Un prénom pour la vie
Charivari
Bientôt on fête les Nicolas, puis les Jésus. Donner un prénom, c’est plus qu’une histoire de goût, c’est un désir de trajectoire, une ambition. Angoisse?

Ils ont pensé à Agathe, mais ont finalement préféré Romane. Parce que c’est plus combatif, plus conquérant. Un empire pour une petite fille, ce devrait suffire. On connaît tous une ou deux Lucie. Prénom lumière, beau en toute saison, plus scintillant encore en hiver. Qui a déjà rencontré un Gontran? ou un Gonzague?
Les prénoms. Si vous êtes comme moi, vous vivez l’enfer quand vous devez présenter à votre chéri(e) des connaissances, parfois même des amis. On reconnaît et l’on apprécie la personne, mais rien ne vient. Le trou noir. J’ai une explication à ce handicap. Non, ce n’est pas l’âge, car j’ai toujours connu ce gap. C’est plus freudien. Si j’oublie les prénoms, c’est parce que je n’aime pas le mien. Trop long, trop autoritaire, trop de «r» qui font barrière. Quand j’étais petite, je rêvais de m’appeler Sonia. Ou Lina, comme ma grand-mère.
J’ai retenu la leçon et juré que le prénom de mon premier enfant aurait au moins 3 «a», fille ou garçon. De quoi ouvrir ce nouveau-né sur le monde et que sa vie se chante a cappella. Ce fut fait et, depuis, «ma petite est comme l’eau, elle est comme l’eau vive. Elle court comme un ruisseau que les enfants poursuivent»… Plus concrètement, mon aînée étudie la socioanthropologie dans une capitale européenne qui vient d’être bousculée par l’actualité, je ne pouvais mieux espérer.
Et là, vient la question que tous les futurs parents se posent avec un mélange d’angoisse et d’excitation.

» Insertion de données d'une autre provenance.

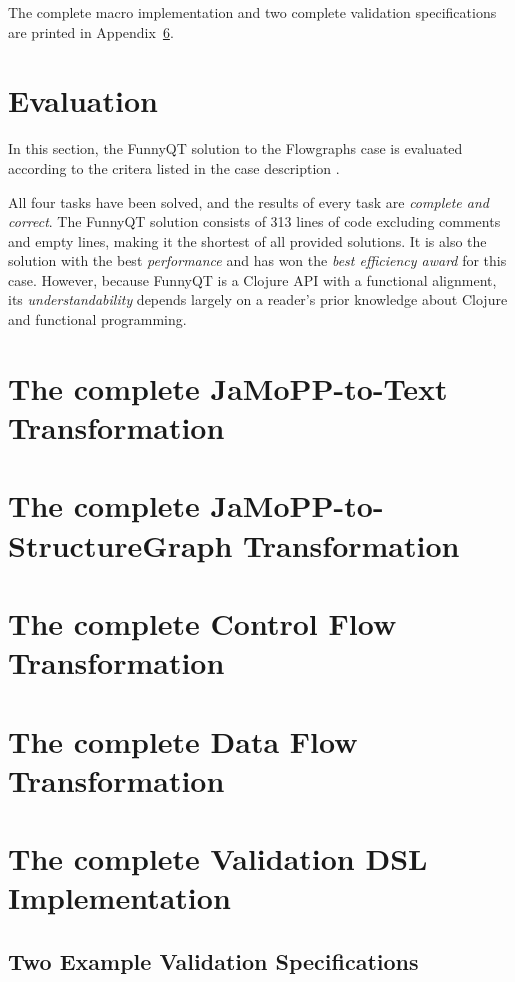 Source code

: \documentclass[submission]{eptcs}
\begin{document}
The complete macro implementation and two complete validation specifications
are printed in Appendix~\ref{sec:compl-valid-dsl}.


\section{Evaluation}
\label{sec:evaluation}

In this section, the FunnyQT solution to the Flowgraphs case is evaluated
according to the critera listed in the case description
\cite{flowgraphcasedesc}.

All four tasks have been solved, and the results of every task are
\emph{complete and correct}.  The FunnyQT solution consists of 313 lines of
code excluding comments and empty lines, making it the shortest of all provided
solutions.  It is also the solution with the best \emph{performance} and has
won the \emph{best efficiency award} for this case.  However, because FunnyQT
is a Clojure API with a functional alignment, its \emph{understandability}
depends largely on a reader's prior knowledge about Clojure and functional
programming.






\appendix
\newpage
\section{The complete JaMoPP-to-Text Transformation}
\label{sec:complete-jamopp-text}



\section{The complete JaMoPP-to-StructureGraph Transformation}
\label{sec:compl-jamopp-struct}



\section{The complete Control Flow Transformation}
\label{sec:compl-contr-flow}



\section{The complete Data Flow Transformation}
\label{sec:complete-data-flow}



\section{The complete Validation DSL Implementation}
\label{sec:compl-valid-dsl}



\subsection{Two Example Validation Specifications}
\label{sec:two-example-valid}


\end{document}
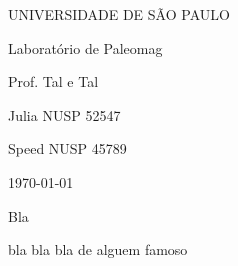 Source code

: \documentclass[a4paper,oneside]{report}
\begin{document}
\begin{titlepage}

\begin{center}

{
    \large UNIVERSIDADE DE SÃO PAULO
}

\vspace{5cm}

{
    \LARGE Laboratório de Paleomag
    
}

\vspace{3cm}


Prof. Tal e Tal

\vspace{3cm}

Julia NUSP 52547

Speed NUSP 45789

\vfill

\today

\end{center}
\end{titlepage}


Bla

\begin{flushright}
\vfill
bla bla bla de alguem famoso

\end{flushright}
\end{document}
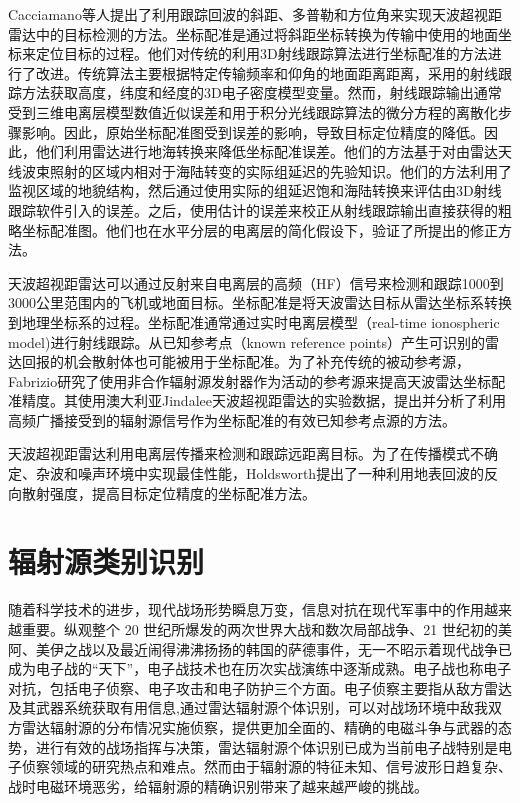 Cacciamano\cite{cacciamano2012coordinate}等人提出了利用跟踪回波的斜距、多普勒和方位角来实现天波超视距雷达中的目标检测的方法。坐标配准是通过将斜距坐标转换为传输中使用的地面坐标来定位目标的过程。他们对传统的利用3D射线跟踪算法进行坐标配准的方法进行了改进。传统算法主要根据特定传输频率和仰角的地面距离距离，采用的射线跟踪方法获取高度，纬度和经度的3D电子密度模型变量。然而，射线跟踪输出通常受到三维电离层模型数值近似误差和用于积分光线跟踪算法的微分方程的离散化步骤影响。因此，原始坐标配准图受到误差的影响，导致目标定位精度的降低。因此，他们利用雷达进行地海转换来降低坐标配准误差。他们的方法基于对由雷达天线波束照射的区域内相对于海陆转变的实际组延迟的先验知识。他们的方法利用了监视区域的地貌结构，然后通过使用实际的组延迟饱和海陆转换来评估由3D射线跟踪软件引入的误差。之后，使用估计的误差来校正从射线跟踪输出直接获得的粗略坐标配准图。他们也在水平分层的电离层的简化假设下，验证了所提出的修正方法。

天波超视距雷达可以通过反射来自电离层的高频（HF）信号来检测和跟踪1000到3000公里范围内的飞机或地面目标。坐标配准是将天波雷达目标从雷达坐标系转换到地理坐标系的过程。坐标配准通常通过实时电离层模型（real-time ionospheric model)进行射线跟踪。从已知参考点（known reference points）产生可识别的雷达回报的机会散射体也可能被用于坐标配准。为了补充传统的被动参考源，Fabrizio\cite{fabrizio2016using}研究了使用非合作辐射源发射器作为活动的参考源来提高天波雷达坐标配准精度。其使用澳大利亚Jindalee天波超视距雷达的实验数据，提出并分析了利用高频广播接受到的辐射源信号作为坐标配准的有效已知参考点源的方法。

天波超视距雷达利用电离层传播来检测和跟踪远距离目标。为了在传播模式不确定、杂波和噪声环境中实现最佳性能，Holdsworth\cite{holdsworth2017skywave}提出了一种利用地表回波的反向散射强度，提高目标定位精度的坐标配准方法。
\section{辐射源类别识别}
随着科学技术的进步，现代战场形势瞬息万变，信息对抗在现代军事中的作用越来越重要。纵观整个 20 世纪所爆发的两次世界大战和数次局部战争、21 世纪初的美阿、美伊之战以及最近闹得沸沸扬扬的韩国的萨德事件，无一不昭示着现代战争已成为电子战的“天下”，电子战技术也在历次实战演练中逐渐成熟。电子战也称电子对抗，包括电子侦察、电子攻击和电子防护三个方面。电子侦察主要指从敌方雷达及其武器系统获取有用信息,通过雷达辐射源个体识别，可以对战场环境中敌我双方雷达辐射源的分布情况实施侦察，提供更加全面的、精确的电磁斗争与武器的态势，进行有效的战场指挥与决策，雷达辐射源个体识别已成为当前电子战特别是电子侦察领域的研究热点和难点\cite{matuszewski2008specific}。然而由于辐射源的特征未知、信号波形日趋复杂、战时电磁环境恶劣，给辐射源的精确识别带来了越来越严峻的挑战。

Le prénom fait-il la personne? A-t-il ce pouvoir d’influencer le cours d’une vie? Je pense que oui. Et tous les dictionnaires de prénoms qui travaillent pour leur légitimation le pensent aussi. Une Irène ne sera pas de la même eau qu’une Lola. Un Jean-Albert ne vibrera pas à la même corde qu’un Matteo. Ou, comme le chante Linda Lemay dans «Alphonse», «Alphonse, ça s’lance pas en affaires/Ça s’fait manger la laine sur l’dos/Même si papa était prospère, Alphonse il repart à zéro».
Bien sûr, les rationnels diront qu’il peut y avoir des Pierre couards et des Pierre courageux. Des Alexandre expansifs et des Alexandre secrets. Des Bernard rigolards et des Bernard sérieux. Je ne pourrai que leur donner raison. Ce qui est sûr, et qui mettra tout le monde d’accord, c’est qu’il y a des prénoms interdits. Le tout aussi excellent film Le Prénom en fait la brillante démonstration avec Adolf, en effet un peu compliqué à porter.
Dans quelques jours, on fêtera les Nicolas, puis les Jésus. Plutôt les Nicolas, donc, car les Jésus ne courent pas les rues.